• _WHAT IS NEEDED_
Your output should be the line with "- If you want" plus all following lines to the end of the records, exactly as written and nothing more.
[Opening DATA SHOWN section]
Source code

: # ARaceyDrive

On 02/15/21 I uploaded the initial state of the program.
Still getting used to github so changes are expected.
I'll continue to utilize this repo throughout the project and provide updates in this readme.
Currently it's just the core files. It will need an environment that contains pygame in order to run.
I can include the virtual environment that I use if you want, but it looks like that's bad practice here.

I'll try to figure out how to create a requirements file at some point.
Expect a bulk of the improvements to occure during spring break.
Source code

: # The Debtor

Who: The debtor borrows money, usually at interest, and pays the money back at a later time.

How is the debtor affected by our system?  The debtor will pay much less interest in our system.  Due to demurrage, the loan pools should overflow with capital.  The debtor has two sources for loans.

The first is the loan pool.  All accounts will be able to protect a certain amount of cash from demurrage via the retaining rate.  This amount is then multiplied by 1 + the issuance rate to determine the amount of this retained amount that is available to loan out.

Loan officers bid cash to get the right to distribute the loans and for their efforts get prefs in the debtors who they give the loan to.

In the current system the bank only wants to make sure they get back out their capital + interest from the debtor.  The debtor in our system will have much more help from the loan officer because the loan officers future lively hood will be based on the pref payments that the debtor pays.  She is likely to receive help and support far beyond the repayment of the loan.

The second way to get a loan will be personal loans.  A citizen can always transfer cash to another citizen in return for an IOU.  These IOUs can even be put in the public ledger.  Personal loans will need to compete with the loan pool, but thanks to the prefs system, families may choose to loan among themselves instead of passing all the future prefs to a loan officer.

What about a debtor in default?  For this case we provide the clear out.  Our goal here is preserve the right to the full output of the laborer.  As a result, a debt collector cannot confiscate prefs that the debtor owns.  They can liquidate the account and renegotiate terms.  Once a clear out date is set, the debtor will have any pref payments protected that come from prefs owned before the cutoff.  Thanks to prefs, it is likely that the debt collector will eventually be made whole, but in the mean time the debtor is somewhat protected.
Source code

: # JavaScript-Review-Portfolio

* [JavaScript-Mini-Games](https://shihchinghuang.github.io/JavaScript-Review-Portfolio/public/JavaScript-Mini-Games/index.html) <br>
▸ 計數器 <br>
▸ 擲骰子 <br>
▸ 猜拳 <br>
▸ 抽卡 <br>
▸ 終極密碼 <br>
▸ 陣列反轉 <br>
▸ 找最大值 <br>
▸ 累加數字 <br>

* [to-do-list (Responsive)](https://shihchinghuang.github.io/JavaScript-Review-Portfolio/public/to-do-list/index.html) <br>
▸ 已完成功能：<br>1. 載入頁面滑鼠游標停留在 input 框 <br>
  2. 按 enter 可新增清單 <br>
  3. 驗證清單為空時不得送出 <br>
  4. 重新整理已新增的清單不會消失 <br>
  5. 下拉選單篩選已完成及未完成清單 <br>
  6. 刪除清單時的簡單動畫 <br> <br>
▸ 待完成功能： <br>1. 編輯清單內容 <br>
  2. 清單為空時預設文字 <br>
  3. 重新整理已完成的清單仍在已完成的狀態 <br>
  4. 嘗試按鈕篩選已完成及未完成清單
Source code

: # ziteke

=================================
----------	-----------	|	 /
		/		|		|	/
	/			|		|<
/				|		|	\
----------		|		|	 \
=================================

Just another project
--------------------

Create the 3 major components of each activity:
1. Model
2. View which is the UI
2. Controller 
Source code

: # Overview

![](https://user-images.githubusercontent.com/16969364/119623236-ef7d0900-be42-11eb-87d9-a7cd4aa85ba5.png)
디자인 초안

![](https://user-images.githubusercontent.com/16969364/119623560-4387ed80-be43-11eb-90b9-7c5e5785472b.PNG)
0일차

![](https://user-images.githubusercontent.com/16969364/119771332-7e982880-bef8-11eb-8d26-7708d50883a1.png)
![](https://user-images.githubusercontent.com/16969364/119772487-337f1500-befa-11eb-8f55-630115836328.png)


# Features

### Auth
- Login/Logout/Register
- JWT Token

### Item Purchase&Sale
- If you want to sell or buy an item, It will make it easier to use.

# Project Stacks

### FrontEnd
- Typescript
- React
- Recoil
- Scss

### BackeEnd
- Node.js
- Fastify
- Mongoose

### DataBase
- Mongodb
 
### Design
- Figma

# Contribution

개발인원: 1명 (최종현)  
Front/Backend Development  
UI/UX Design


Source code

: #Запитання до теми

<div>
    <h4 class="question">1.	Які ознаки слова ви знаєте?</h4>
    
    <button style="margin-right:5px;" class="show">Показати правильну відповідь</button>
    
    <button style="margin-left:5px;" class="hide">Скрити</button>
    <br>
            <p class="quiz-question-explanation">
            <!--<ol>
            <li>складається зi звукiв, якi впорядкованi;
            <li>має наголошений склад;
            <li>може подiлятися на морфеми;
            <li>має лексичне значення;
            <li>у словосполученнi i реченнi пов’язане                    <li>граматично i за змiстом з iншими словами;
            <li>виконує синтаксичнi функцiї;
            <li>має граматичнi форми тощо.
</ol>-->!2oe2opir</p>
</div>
[Closing DATA SHOWN section]
• _SOLUTION TO THIS PROBLEM_
- If you want to sell or buy an item, It will make it easier to use.

# Project Stacks

### FrontEnd
- Typescript
- React
- Recoil
- Scss

### BackeEnd
- Node.js
- Fastify
- Mongoose

### DataBase
- Mongodb
 
### Design
- Figma

# Contribution

개발인원: 1명 (최종현)  
Front/Backend Development  
UI/UX Design


Source code

: #Запитання до теми

<div>
    <h4 class="question">1.	Які ознаки слова ви знаєте?</h4>
    
    <button style="margin-right:5px;" class="show">Показати правильну відповідь</button>
    
    <button style="margin-left:5px;" class="hide">Скрити</button>
    <br>
            <p class="quiz-question-explanation">
            <!--<ol>
            <li>складається зi звукiв, якi впорядкованi;
            <li>має наголошений склад;
            <li>може подiлятися на морфеми;
            <li>має лексичне значення;
            <li>у словосполученнi i реченнi пов’язане                    <li>граматично i за змiстом з iншими словами;
            <li>виконує синтаксичнi функцiї;
            <li>має граматичнi форми тощо.
</ol>-->!2oe2opir</p>
</div>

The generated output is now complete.